Le dérivé FOURNIMENT n. m. a signifié « garniture, doublure » (1260, fournement) et était le nom de l'étui à poudre des soldats (1557). Le mot désigne (1750) ce qui compose l'équipement du soldat et par extension (1841) le matériel propre à une profession, une activité.
■  FOURNISSEUR, EUSE n. (1415, repris au XVIIIe s.) se dit de qui fournit des marchandises (1636, fournisseur militaire) d'où l'emploi courant du mot au sens de « commerçant » (par rapport aux clients). La notion de fournisseur de la cour correspond à une réalité nationale en Belgique et au Luxembourg.

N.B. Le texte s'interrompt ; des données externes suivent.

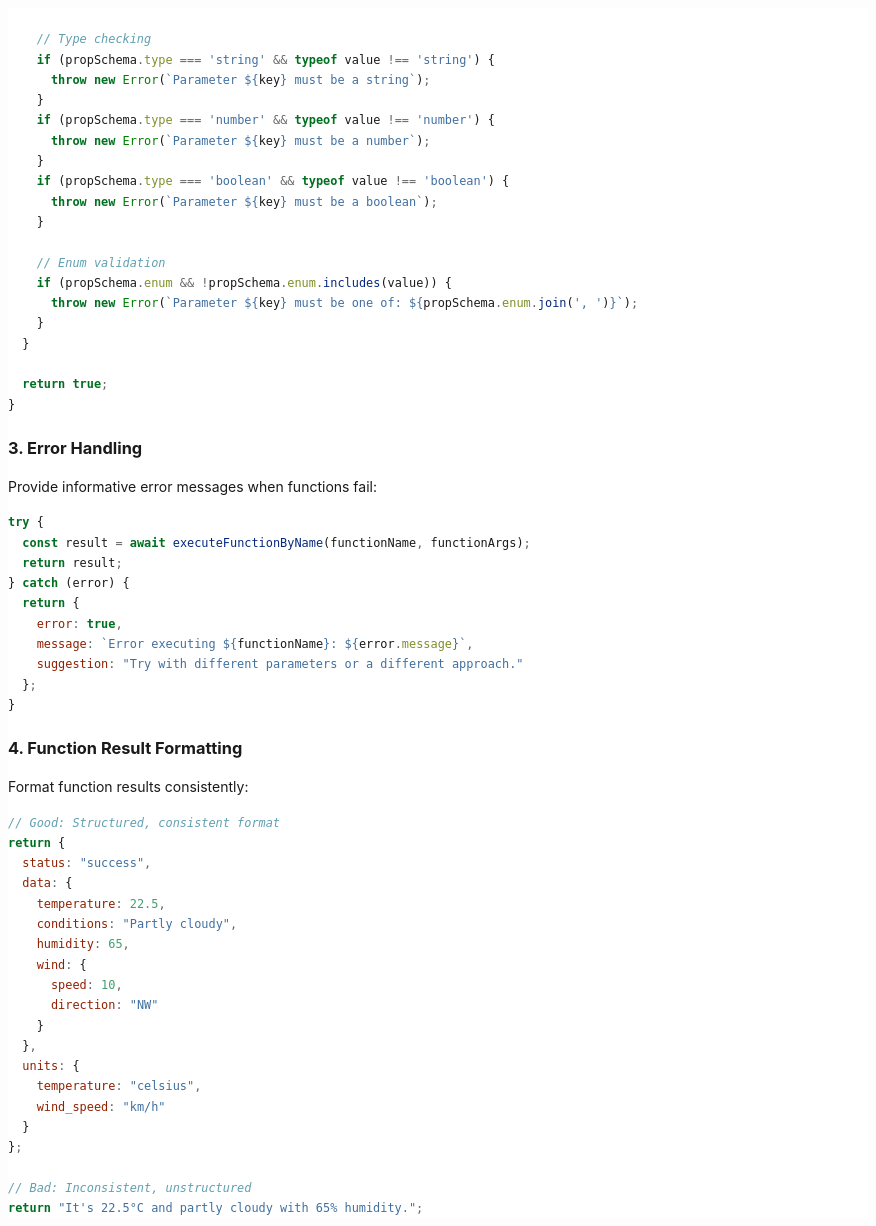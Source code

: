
 ```javascript
    
    // Type checking
    if (propSchema.type === 'string' && typeof value !== 'string') {
      throw new Error(`Parameter ${key} must be a string`);
    }
    if (propSchema.type === 'number' && typeof value !== 'number') {
      throw new Error(`Parameter ${key} must be a number`);
    }
    if (propSchema.type === 'boolean' && typeof value !== 'boolean') {
      throw new Error(`Parameter ${key} must be a boolean`);
    }
    
    // Enum validation
    if (propSchema.enum && !propSchema.enum.includes(value)) {
      throw new Error(`Parameter ${key} must be one of: ${propSchema.enum.join(', ')}`);
    }
  }
  
  return true;
}
```

### 3. Error Handling

Provide informative error messages when functions fail:

```javascript
try {
  const result = await executeFunctionByName(functionName, functionArgs);
  return result;
} catch (error) {
  return {
    error: true,
    message: `Error executing ${functionName}: ${error.message}`,
    suggestion: "Try with different parameters or a different approach."
  };
}
```

### 4. Function Result Formatting

Format function results consistently:

```javascript
// Good: Structured, consistent format
return {
  status: "success",
  data: {
    temperature: 22.5,
    conditions: "Partly cloudy",
    humidity: 65,
    wind: {
      speed: 10,
      direction: "NW"
    }
  },
  units: {
    temperature: "celsius",
    wind_speed: "km/h"
  }
};

// Bad: Inconsistent, unstructured
return "It's 22.5°C and partly cloudy with 65% humidity.";
```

Le composé PARFOURNIR v. tr. (1690 ; 1598, « fournir pour compléter » ; v. 1155, parfurnir « accomplir ») signifie, en droit, « contribuer subsidiairement ».
G 1 FOURRAGE n. m., réfection (XIIIe s.) de forrasge (v. 1160), fouraige (fin XIIe s.), dérive, comme feuillage dérive de feuille, de l'ancien français feurre « paille » (v. 1165, fuerre), issu d'un francique °fodr, °fodra « paille ». Feurre ou fouarre a aussi désigné (déb. XVIe s.) la paille longue employée pour empailler les chaises.
❏  Fourrage « nourriture pour le bétail » (v. 1160, aller en forrasge) s'est dit spécialement pour « pillage » (XVe s.), les soldats ayant l'habitude de voler les vivres nécessaires à leur entretien. Cette dernière acception a disparu.
❏  FOURRAGER, ÈRE adj. et n. signifie « qui fournit du fourrage » (1829) ou « qui a rapport au fourrage » (1872).
■  1 FOURRAGÈRE n. f. désigne (1822) un champ produisant du fourrage, puis (1836) un cadre à claire-voie, une charrette pour le transport du fourrage.
■  FOURRAGER v., d'abord foragier, a eu le sens (v. 1357) de « couper du fourrage » et s'emploie encore régionalement, en Suisse, pour « distribuer du fourrage ». ◆  Par figure, il équivaut à « fouiller, fourgonner » (1684, tr. ; 1691, intr.). Par ailleurs, fourrager v. tr. a signifié « ravager en s'approvisionnant en fourrage » (fin XIIe s., foragier) et par extension (1684) « dévaster, saccager », sens disparu, d'où aujourd'hui « mettre en désordre » (fin XVIIe s.).
■  FOURRAGEUR n. m. a désigné un soldat qui allait aux vivres (fin XIVe s.) et par extension un pillard (1553) ; par figure il se dit d'une personne qui prend son bien çà et là (av. 1859). C'était aussi le nom (1841) d'un cavalier d'un peloton qui combattait en ordre dispersé.